Please retype every record below exactly, leaving the pictures out.

BEGIN

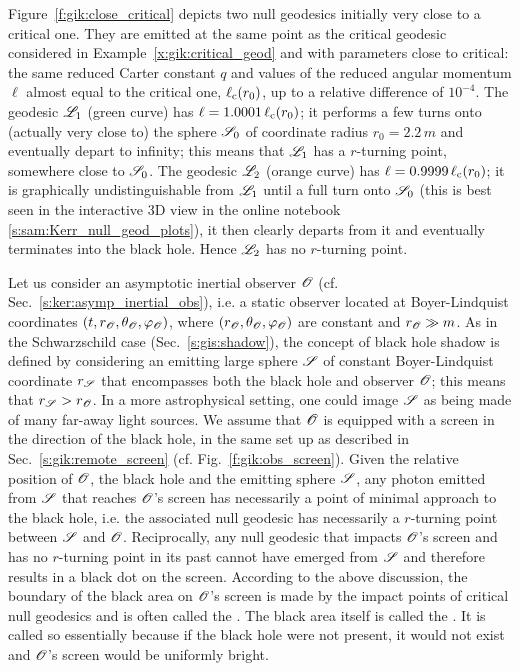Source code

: \begin{example}
Figure~\ref{f:gik:close_critical} depicts
two null geodesics initially very close to a critical one.
They are emitted at the same point as the critical geodesic considered in Example~\ref{x:gik:critical_geod}
and with parameters close to critical: the same reduced Carter constant $q$
and values of the reduced angular momentum $\ell$ almost equal to the critical
one, $\ell_{\rm c}(r_0)$, up to a relative difference of $10^{-4}$.
The geodesic $\mathscr{L}_1$ (green curve) has $\ell = 1.0001\,\ell_{\rm c}(r_0)$; it performs a few
turns onto (actually very close to) the sphere $\mathscr{S}_0$ of coordinate radius $r_0 = 2.2\, m$ and eventually depart to infinity; this means that $\mathscr{L}_1$ has a $r$-turning point, somewhere close
to $\mathscr{S}_0$.
The geodesic $\mathscr{L}_2$ (orange curve) has $\ell = 0.9999\,\ell_{\rm c}(r_0)$; it is
graphically undistinguishable from $\mathscr{L}_1$ until a full turn onto $\mathscr{S}_0$
(this is best seen in the interactive 3D view in the online notebook \ref{s:sam:Kerr_null_geod_plots}),
it then clearly
departs from it and eventually terminates into the black hole. Hence $\mathscr{L}_2$ has no $r$-turning
point.
\end{example}

Let us consider an asymptotic inertial observer $\mathscr{O}$ (cf. Sec.~\ref{s:ker:asymp_inertial_obs}),
i.e. a static observer located at Boyer-Lindquist coordinates $(t,r_{\mathscr{O}},\theta_{\mathscr{O}},\varphi_{\mathscr{O}})$,
where $(r_{\mathscr{O}},\theta_{\mathscr{O}},\varphi_{\mathscr{O}})$ are constant and $r_{\mathscr{O}} \gg m$.
As in the Schwarzschild case (Sec.~\ref{s:gis:shadow}), the concept of
black hole shadow is defined by considering an emitting large sphere $\mathscr{S}$
of constant Boyer-Lindquist coordinate $r_{\mathscr{S}}$ that
encompasses both the black hole and observer $\mathscr{O}$; this means that
$r_{\mathscr{S}} > r_{\mathscr{O}}$. In a more astrophysical setting, one could image $\mathscr{S}$
as being made of many far-away light sources.
We assume that $\mathscr{O}$ is equipped with a screen in the
direction of the black hole, in the same set up as described in Sec.~\ref{s:gik:remote_screen}
(cf. Fig.~\ref{f:gik:obs_screen}). Given the relative position of $\mathscr{O}$, the black hole
and the emitting sphere $\mathscr{S}$, any photon emitted from $\mathscr{S}$ that reaches $\mathscr{O}$'s screen
has necessarily a point of minimal approach to the black hole, i.e. the associated
null geodesic has necessarily a $r$-turning point between $\mathscr{S}$ and $\mathscr{O}$.
Reciprocally, any null geodesic that impacts $\mathscr{O}$'s screen and has no
$r$-turning point in its past cannot have emerged from $\mathscr{S}$ and therefore
results in a black dot on the screen. According to the above discussion, the
boundary of the black area on $\mathscr{O}$'s screen is made by the impact points of
critical null geodesics and is often called the . The black area itself is called the
.
It is called so essentially because if the black hole were not present, it would
not exist and $\mathscr{O}$'s screen would be uniformly bright.

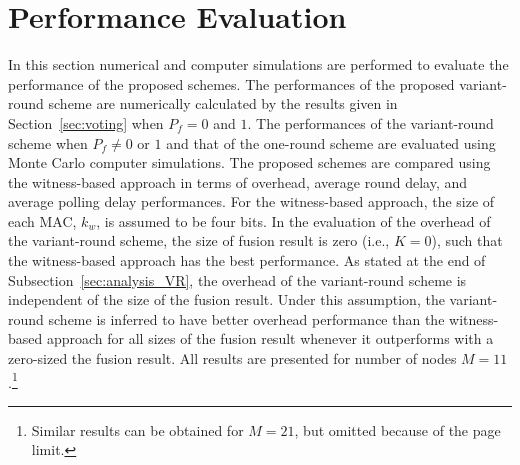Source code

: \documentclass[12pt, onecolumn, draftcls]{IEEEtran}
\begin{document}
\section{Performance Evaluation}
\label{sec:performance} In this section numerical and computer
simulations are performed to evaluate the performance of the
proposed schemes. The performances of the proposed variant-round
scheme are numerically calculated by the results given in
Section~\ref{sec:voting} when $P_f=0$ and $1$. The performances of
the variant-round scheme when $P_f\neq 0$ or $1$ and that of the
one-round scheme are evaluated using Monte Carlo computer
simulations. The proposed schemes are compared using the
witness-based approach in terms of overhead, average round delay,
and average polling delay performances. For the witness-based
approach, the size of each MAC, $k_w$, is assumed to be four bits.
In the evaluation of the overhead of the variant-round scheme, the
size of fusion result is zero (i.e., $K=0$), such that the
witness-based approach has the best performance. As stated at the
end of Subsection~\ref{sec:analysis_VR}, the overhead of the
variant-round scheme is independent of the size of the fusion
result. Under this assumption, the variant-round scheme is inferred
to have better overhead performance than the witness-based approach
for all sizes of the fusion result whenever it outperforms with a
zero-sized the fusion result. All results are presented for number
of nodes $M=11$.\footnote{Similar results can be obtained for
$M=21$, but omitted because of the page limit.}
\end{document}
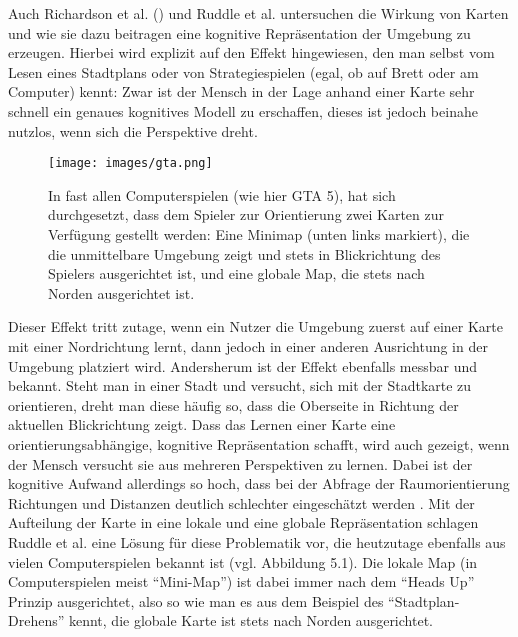 Auch Richardson et al. (\cite{Richardson1999}) und Ruddle et al. \cite{Ruddle1999TheEnvironments} untersuchen die Wirkung von Karten und wie sie dazu beitragen eine kognitive Repräsentation der Umgebung zu erzeugen.
Hierbei wird explizit auf den Effekt hingewiesen, den man selbst vom Lesen eines Stadtplans oder von Strategiespielen (egal, ob auf Brett oder am Computer) kennt: Zwar ist der Mensch in der Lage anhand einer Karte sehr schnell ein genaues kognitives Modell zu erschaffen, dieses ist jedoch beinahe nutzlos, wenn sich die Perspektive dreht.


\begin{figure}[h]
  \centering
  \texttt{[image: images/gta.png]}
  \caption{In fast allen Computerspielen (wie hier GTA 5), hat sich durchgesetzt, dass dem Spieler zur Orientierung zwei Karten zur Verfügung gestellt werden: Eine Minimap (unten links markiert), die die unmittelbare Umgebung zeigt und stets in Blickrichtung des Spielers ausgerichtet ist, und eine globale Map, die stets nach Norden ausgerichtet ist.}
  \label{fig:todo}
\end{figure}

Dieser Effekt tritt zutage, wenn ein Nutzer die Umgebung zuerst auf einer Karte mit einer Nordrichtung lernt, dann jedoch in einer anderen Ausrichtung in der Umgebung platziert wird. Andersherum ist der Effekt ebenfalls messbar und bekannt. Steht man in einer Stadt und versucht, sich mit der Stadtkarte zu orientieren, dreht man diese häufig so, dass die Oberseite in Richtung der aktuellen Blickrichtung zeigt. Dass das Lernen einer Karte eine orientierungsabhängige, kognitive Repräsentation schafft, wird auch gezeigt, wenn der Mensch versucht sie aus mehreren Perspektiven zu lernen. Dabei ist der kognitive Aufwand allerdings so hoch, dass bei der Abfrage der Raumorientierung Richtungen und Distanzen deutlich schlechter eingeschätzt werden \cite{Richardson1999}.
Mit der Aufteilung der Karte in eine lokale und eine globale Repräsentation schlagen Ruddle et al. \cite{Ruddle1999TheEnvironments} eine Lösung für diese Problematik vor, die heutzutage ebenfalls aus vielen Computerspielen bekannt ist (vgl. Abbildung 5.1). Die lokale Map (in Computerspielen meist “Mini-Map”) ist dabei immer nach dem “Heads Up” Prinzip ausgerichtet, also so wie man es aus dem Beispiel des “Stadtplan-Drehens” kennt, die globale Karte ist stets nach Norden ausgerichtet.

END

ANSWER SPACE:
Source code

: \begin{example}
Figure~\ref{f:gik:close_critical} depicts
two null geodesics initially very close to a critical one.
They are emitted at the same point as the critical geodesic considered in Example~\ref{x:gik:critical_geod}
and with parameters close to critical: the same reduced Carter constant $q$
and values of the reduced angular momentum $\ell$ almost equal to the critical
one, $\ell_{\rm c}(r_0)$, up to a relative difference of $10^{-4}$.
The geodesic $\mathscr{L}_1$ (green curve) has $\ell = 1.0001\,\ell_{\rm c}(r_0)$; it performs a few
turns onto (actually very close to) the sphere $\mathscr{S}_0$ of coordinate radius $r_0 = 2.2\, m$ and eventually depart to infinity; this means that $\mathscr{L}_1$ has a $r$-turning point, somewhere close
to $\mathscr{S}_0$.
The geodesic $\mathscr{L}_2$ (orange curve) has $\ell = 0.9999\,\ell_{\rm c}(r_0)$; it is
graphically undistinguishable from $\mathscr{L}_1$ until a full turn onto $\mathscr{S}_0$
(this is best seen in the interactive 3D view in the online notebook \ref{s:sam:Kerr_null_geod_plots}),
it then clearly
departs from it and eventually terminates into the black hole. Hence $\mathscr{L}_2$ has no $r$-turning
point.
\end{example}

Let us consider an asymptotic inertial observer $\mathscr{O}$ (cf. Sec.~\ref{s:ker:asymp_inertial_obs}),
i.e. a static observer located at Boyer-Lindquist coordinates $(t,r_{\mathscr{O}},\theta_{\mathscr{O}},\varphi_{\mathscr{O}})$,
where $(r_{\mathscr{O}},\theta_{\mathscr{O}},\varphi_{\mathscr{O}})$ are constant and $r_{\mathscr{O}} \gg m$.
As in the Schwarzschild case (Sec.~\ref{s:gis:shadow}), the concept of
black hole shadow is defined by considering an emitting large sphere $\mathscr{S}$
of constant Boyer-Lindquist coordinate $r_{\mathscr{S}}$ that
encompasses both the black hole and observer $\mathscr{O}$; this means that
$r_{\mathscr{S}} > r_{\mathscr{O}}$. In a more astrophysical setting, one could image $\mathscr{S}$
as being made of many far-away light sources.
We assume that $\mathscr{O}$ is equipped with a screen in the
direction of the black hole, in the same set up as described in Sec.~\ref{s:gik:remote_screen}
(cf. Fig.~\ref{f:gik:obs_screen}). Given the relative position of $\mathscr{O}$, the black hole
and the emitting sphere $\mathscr{S}$, any photon emitted from $\mathscr{S}$ that reaches $\mathscr{O}$'s screen
has necessarily a point of minimal approach to the black hole, i.e. the associated
null geodesic has necessarily a $r$-turning point between $\mathscr{S}$ and $\mathscr{O}$.
Reciprocally, any null geodesic that impacts $\mathscr{O}$'s screen and has no
$r$-turning point in its past cannot have emerged from $\mathscr{S}$ and therefore
results in a black dot on the screen. According to the above discussion, the
boundary of the black area on $\mathscr{O}$'s screen is made by the impact points of
critical null geodesics and is often called the . The black area itself is called the
.
It is called so essentially because if the black hole were not present, it would
not exist and $\mathscr{O}$'s screen would be uniformly bright.

Source code

: \documentclass[12pt, onecolumn, draftcls]{IEEEtran}
\begin{document}
\section{Performance Evaluation}
\label{sec:performance} In this section numerical and computer
simulations are performed to evaluate the performance of the
proposed schemes. The performances of the proposed variant-round
scheme are numerically calculated by the results given in
Section~\ref{sec:voting} when $P_f=0$ and $1$. The performances of
the variant-round scheme when $P_f\neq 0$ or $1$ and that of the
one-round scheme are evaluated using Monte Carlo computer
simulations. The proposed schemes are compared using the
witness-based approach in terms of overhead, average round delay,
and average polling delay performances. For the witness-based
approach, the size of each MAC, $k_w$, is assumed to be four bits.
In the evaluation of the overhead of the variant-round scheme, the
size of fusion result is zero (i.e., $K=0$), such that the
witness-based approach has the best performance. As stated at the
end of Subsection~\ref{sec:analysis_VR}, the overhead of the
variant-round scheme is independent of the size of the fusion
result. Under this assumption, the variant-round scheme is inferred
to have better overhead performance than the witness-based approach
for all sizes of the fusion result whenever it outperforms with a
zero-sized the fusion result. All results are presented for number
of nodes $M=11$.\footnote{Similar results can be obtained for
$M=21$, but omitted because of the page limit.}
\end{document}
 Auch Richardson et al. (\cite{Richardson1999}) und Ruddle et al. \cite{Ruddle1999TheEnvironments} untersuchen die Wirkung von Karten und wie sie dazu beitragen eine kognitive Repräsentation der Umgebung zu erzeugen.
Hierbei wird explizit auf den Effekt hingewiesen, den man selbst vom Lesen eines Stadtplans oder von Strategiespielen (egal, ob auf Brett oder am Computer) kennt: Zwar ist der Mensch in der Lage anhand einer Karte sehr schnell ein genaues kognitives Modell zu erschaffen, dieses ist jedoch beinahe nutzlos, wenn sich die Perspektive dreht.


\begin{figure}[h]
  \centering
  \texttt{[image: images/gta.png]}
  \caption{In fast allen Computerspielen (wie hier GTA 5), hat sich durchgesetzt, dass dem Spieler zur Orientierung zwei Karten zur Verfügung gestellt werden: Eine Minimap (unten links markiert), die die unmittelbare Umgebung zeigt und stets in Blickrichtung des Spielers ausgerichtet ist, und eine globale Map, die stets nach Norden ausgerichtet ist.}
  \label{fig:todo}
\end{figure}

Dieser Effekt tritt zutage, wenn ein Nutzer die Umgebung zuerst auf einer Karte mit einer Nordrichtung lernt, dann jedoch in einer anderen Ausrichtung in der Umgebung platziert wird. Andersherum ist der Effekt ebenfalls messbar und bekannt. Steht man in einer Stadt und versucht, sich mit der Stadtkarte zu orientieren, dreht man diese häufig so, dass die Oberseite in Richtung der aktuellen Blickrichtung zeigt. Dass das Lernen einer Karte eine orientierungsabhängige, kognitive Repräsentation schafft, wird auch gezeigt, wenn der Mensch versucht sie aus mehreren Perspektiven zu lernen. Dabei ist der kognitive Aufwand allerdings so hoch, dass bei der Abfrage der Raumorientierung Richtungen und Distanzen deutlich schlechter eingeschätzt werden \cite{Richardson1999}.
Mit der Aufteilung der Karte in eine lokale und eine globale Repräsentation schlagen Ruddle et al. \cite{Ruddle1999TheEnvironments} eine Lösung für diese Problematik vor, die heutzutage ebenfalls aus vielen Computerspielen bekannt ist (vgl. Abbildung 5.1). Die lokale Map (in Computerspielen meist “Mini-Map”) ist dabei immer nach dem “Heads Up” Prinzip ausgerichtet, also so wie man es aus dem Beispiel des “Stadtplan-Drehens” kennt, die globale Karte ist stets nach Norden ausgerichtet.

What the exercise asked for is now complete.